Back to Art by Washtub Jerry




                          "Pocket Watch"             1976         Designed and built by Jerry

This clock was built to utilize the battery in Polaroid SX70 camera film packs (3.5 inches by 4.2 inches by very thin). The clock components were spread out in a single layer and occupy about the same surface area as a battery. Two batteries were connecting in series to deliver 12 volts. The assembled clock easily fits in a shirt pocket. Because the 7 segment, 6 digit LED readout (HH MM SS) requires a lot of current, it illuminates only when asked. The NS MM5314 CMOS integrated circuit contains the circuits for dividing 60 Hz down to hours, minutes, and seconds, the time setting circuits, and the driver circuits for the 7 segments.

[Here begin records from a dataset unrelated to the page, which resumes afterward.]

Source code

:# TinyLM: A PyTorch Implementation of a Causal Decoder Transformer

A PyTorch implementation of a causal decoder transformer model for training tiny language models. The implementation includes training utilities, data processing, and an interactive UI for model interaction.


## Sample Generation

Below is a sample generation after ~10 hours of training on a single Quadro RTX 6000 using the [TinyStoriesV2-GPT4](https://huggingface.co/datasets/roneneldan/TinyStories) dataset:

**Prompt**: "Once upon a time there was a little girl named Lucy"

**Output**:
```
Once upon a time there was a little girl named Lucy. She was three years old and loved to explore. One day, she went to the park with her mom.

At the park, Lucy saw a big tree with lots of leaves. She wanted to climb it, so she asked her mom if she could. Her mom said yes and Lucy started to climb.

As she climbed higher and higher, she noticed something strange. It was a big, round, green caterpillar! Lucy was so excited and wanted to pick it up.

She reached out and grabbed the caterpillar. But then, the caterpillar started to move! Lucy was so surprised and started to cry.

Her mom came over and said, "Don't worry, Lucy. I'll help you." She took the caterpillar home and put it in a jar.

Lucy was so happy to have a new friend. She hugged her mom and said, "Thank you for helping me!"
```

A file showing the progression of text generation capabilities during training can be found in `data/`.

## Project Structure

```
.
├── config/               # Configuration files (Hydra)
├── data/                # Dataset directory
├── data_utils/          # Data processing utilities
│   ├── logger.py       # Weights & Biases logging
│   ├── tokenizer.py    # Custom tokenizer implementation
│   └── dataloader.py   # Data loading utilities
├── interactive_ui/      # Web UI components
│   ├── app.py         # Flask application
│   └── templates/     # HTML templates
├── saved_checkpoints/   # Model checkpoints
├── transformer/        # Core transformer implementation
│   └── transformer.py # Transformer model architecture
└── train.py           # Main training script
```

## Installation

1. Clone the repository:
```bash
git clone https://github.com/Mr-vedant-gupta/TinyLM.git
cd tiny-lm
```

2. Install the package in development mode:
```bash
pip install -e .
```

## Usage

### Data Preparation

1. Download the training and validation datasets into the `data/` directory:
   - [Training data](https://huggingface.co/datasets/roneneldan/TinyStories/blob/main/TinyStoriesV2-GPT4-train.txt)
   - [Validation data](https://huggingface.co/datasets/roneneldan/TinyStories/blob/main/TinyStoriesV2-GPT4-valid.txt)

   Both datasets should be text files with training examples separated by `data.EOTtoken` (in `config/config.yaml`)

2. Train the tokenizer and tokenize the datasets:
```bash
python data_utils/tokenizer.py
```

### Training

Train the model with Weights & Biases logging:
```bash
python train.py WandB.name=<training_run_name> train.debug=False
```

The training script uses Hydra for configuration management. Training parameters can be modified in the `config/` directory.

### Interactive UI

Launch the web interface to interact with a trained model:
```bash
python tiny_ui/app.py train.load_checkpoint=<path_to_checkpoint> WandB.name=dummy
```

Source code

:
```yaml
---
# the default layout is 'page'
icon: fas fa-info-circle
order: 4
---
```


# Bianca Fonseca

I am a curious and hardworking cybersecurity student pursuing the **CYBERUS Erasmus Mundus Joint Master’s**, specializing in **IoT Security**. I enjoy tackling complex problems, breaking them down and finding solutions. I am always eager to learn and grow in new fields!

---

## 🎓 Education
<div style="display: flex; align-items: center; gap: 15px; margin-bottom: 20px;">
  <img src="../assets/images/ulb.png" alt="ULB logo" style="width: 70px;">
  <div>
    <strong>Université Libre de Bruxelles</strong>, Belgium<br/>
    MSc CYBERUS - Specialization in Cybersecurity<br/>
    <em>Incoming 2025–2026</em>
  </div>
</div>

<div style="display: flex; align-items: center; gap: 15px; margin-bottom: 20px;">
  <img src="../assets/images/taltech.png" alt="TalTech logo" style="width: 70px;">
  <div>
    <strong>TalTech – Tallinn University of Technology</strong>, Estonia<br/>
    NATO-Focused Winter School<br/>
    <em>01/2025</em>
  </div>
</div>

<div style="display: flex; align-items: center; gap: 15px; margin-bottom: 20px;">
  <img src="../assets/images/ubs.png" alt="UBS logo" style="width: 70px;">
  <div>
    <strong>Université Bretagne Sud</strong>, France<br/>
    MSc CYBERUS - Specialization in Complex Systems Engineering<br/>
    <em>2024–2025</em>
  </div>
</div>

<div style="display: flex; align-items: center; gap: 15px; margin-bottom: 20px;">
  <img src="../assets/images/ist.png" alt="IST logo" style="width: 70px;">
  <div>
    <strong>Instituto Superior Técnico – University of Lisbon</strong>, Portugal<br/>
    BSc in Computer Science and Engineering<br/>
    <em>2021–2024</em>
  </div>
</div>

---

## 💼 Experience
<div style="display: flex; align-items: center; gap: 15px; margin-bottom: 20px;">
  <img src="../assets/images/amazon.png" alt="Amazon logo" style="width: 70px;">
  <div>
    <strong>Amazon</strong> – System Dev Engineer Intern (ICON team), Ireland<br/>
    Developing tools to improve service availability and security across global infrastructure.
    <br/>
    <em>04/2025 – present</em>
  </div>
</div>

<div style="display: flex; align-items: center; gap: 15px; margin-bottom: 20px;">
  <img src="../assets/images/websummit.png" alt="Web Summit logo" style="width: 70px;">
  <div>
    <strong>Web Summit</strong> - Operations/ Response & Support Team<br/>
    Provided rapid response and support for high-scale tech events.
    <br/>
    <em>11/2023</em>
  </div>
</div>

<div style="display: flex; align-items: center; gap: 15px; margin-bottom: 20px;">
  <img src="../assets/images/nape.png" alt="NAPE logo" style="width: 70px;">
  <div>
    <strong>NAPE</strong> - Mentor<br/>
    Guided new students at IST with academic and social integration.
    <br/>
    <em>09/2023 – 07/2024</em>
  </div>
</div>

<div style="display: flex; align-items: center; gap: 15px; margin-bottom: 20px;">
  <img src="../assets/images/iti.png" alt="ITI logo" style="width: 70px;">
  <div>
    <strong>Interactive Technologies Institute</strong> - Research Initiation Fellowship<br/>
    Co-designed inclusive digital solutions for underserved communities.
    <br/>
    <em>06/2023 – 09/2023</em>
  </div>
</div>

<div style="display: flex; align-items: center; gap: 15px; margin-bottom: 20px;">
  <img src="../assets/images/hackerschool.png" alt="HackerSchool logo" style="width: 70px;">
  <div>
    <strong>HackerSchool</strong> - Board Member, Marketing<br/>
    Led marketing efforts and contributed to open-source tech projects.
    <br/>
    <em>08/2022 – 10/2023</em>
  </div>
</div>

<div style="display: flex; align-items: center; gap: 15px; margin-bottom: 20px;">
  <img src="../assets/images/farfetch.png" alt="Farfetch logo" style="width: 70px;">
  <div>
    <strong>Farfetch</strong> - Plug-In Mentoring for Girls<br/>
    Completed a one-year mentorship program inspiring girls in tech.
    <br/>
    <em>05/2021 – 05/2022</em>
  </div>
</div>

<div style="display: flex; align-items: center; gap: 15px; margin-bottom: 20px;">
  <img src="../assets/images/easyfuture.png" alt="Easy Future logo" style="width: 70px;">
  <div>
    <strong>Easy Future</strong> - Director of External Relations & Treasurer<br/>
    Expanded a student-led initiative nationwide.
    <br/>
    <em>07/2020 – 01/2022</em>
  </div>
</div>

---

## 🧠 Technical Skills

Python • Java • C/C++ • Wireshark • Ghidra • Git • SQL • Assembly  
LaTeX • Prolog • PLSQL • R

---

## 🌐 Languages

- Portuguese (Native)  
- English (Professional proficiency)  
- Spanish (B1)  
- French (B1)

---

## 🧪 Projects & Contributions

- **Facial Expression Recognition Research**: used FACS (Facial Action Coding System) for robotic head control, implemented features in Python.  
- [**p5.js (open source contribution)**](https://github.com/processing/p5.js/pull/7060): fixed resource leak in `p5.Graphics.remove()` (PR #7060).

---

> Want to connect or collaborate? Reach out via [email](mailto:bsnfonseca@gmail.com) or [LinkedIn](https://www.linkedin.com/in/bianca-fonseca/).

Visible are the 6 driver transistors, one for each digit. Also visible is the quartz crystal (983040 Hz), variable capacitor, and resistor that form the local reference frequency. The RCA CD4060AE (divide by 2 to the 14th power) integrated circuit divides the reference frequency down to 60 Hz. However, the joke was on me. The SX70 batteries were designed for high current for a few seconds, not very low current for many hours. Even with the LED readout off, the clock ran for only 24 hours. And then the batteries were depleted!




"Pocket Watch" shown with two 6 volt Poloroid battery packs.